Knock down U.S. barriers to Cuba

Knock down U.S. barriers to Cuba
Fecha de publicación: 
14 July 2014
Imagen principal: 

President Barack Obama vowed in his State of the Union address this week to use his executive power to work around congressional gridlock on several issues, from jobs to pensions to clean energy. He should add another topic: relations with Cuba.

The 54-year-old trade embargo has been an utter failure, and it’s beyond time Congress repealed five decades of sanctions that have served only to separate Cuban-American families and diminish U.S. influence in the region. Short of Congress having an epiphany, the president has wide latitude under his executive authority to at least curb the embargo’s senseless reach.
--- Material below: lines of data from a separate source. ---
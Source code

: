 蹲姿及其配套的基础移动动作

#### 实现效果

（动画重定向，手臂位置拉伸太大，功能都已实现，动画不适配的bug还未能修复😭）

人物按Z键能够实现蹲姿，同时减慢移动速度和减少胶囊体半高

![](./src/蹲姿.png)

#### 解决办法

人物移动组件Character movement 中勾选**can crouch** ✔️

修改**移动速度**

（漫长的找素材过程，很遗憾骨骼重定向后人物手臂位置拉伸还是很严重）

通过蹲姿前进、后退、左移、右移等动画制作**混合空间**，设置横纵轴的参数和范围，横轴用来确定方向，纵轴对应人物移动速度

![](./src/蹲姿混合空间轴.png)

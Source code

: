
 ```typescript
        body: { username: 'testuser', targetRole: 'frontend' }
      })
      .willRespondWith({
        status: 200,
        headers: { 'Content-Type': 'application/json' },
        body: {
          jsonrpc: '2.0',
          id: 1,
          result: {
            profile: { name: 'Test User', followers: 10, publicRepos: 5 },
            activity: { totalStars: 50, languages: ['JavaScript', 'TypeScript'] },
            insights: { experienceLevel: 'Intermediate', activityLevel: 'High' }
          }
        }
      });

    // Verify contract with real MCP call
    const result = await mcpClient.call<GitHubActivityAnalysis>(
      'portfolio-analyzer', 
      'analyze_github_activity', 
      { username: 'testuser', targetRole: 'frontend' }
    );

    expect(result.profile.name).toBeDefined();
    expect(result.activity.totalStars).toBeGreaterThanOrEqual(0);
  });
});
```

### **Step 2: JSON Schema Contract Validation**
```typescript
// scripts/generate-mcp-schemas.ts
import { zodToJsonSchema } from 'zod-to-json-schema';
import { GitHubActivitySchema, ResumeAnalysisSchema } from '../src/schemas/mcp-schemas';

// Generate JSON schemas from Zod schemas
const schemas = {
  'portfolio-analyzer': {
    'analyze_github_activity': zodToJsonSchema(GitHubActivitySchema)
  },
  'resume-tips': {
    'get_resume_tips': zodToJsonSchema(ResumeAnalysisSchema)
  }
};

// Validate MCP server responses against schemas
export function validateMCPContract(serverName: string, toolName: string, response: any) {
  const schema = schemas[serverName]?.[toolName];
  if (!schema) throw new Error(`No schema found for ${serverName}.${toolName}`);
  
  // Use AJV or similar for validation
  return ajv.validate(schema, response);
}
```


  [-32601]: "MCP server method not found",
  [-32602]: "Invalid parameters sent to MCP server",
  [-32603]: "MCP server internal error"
Obama took this approach in 2009 and 2011 by reversing Bush-era travel restrictions on Cuban-Americans to the island and by relaxing the barriers for U.S. citizens seeking to visit.

Florida and Tampa Bay in particular benefitted from the president’s moves. Opening up direct flights to Cuba from a host of American gateways, including Tampa, has brought the two countries closer together than they have been for generations. Families have found it easier and cheaper to reunite, and ordinary Cubans have been exposed to the American ideal of democracy. Since the flights took off in 2011, Tampa International Airport has become the second-busiest gateway to Cuba, behind only Miami. Jose R. Cabanas, who heads the Cuban Interests Section in Washington and is that nation’s top diplomat in the United States, said during a visit to the bay area Thursday that the strength of ties is remarkable. Cabanas’ schedule included meetings with the Greater Tampa Chamber of Commerce and representatives from the airport, the port and cultural groups.

The American public is clearly ahead of most of its political leadership in recognizing that normalizing relations with Cuba makes sense. Toward that end, the administration can take several helpful steps to put Cuban-American relations on sounder footing. The president should loosen the restrictions for open travel to Cuba; Americans have a right to move freely here and abroad. He should expand U.S. diplomatic ties with Cuba and seek closer cooperation on a range of issues, from hurricane preparation and disease control to safe management of offshore oil facilities. The United States should also continue working to help Cuba find a new banking institution to process accounts for Cuba’s U.S. operations. Its current bank has announced it will withdraw this spring, which could effectively shut down Cuba’s consular services in this country. Obama has every reason to improve relations with a nation closer to the mainland than the state of Hawaii. And he has the power to do it, with or without help from Congress.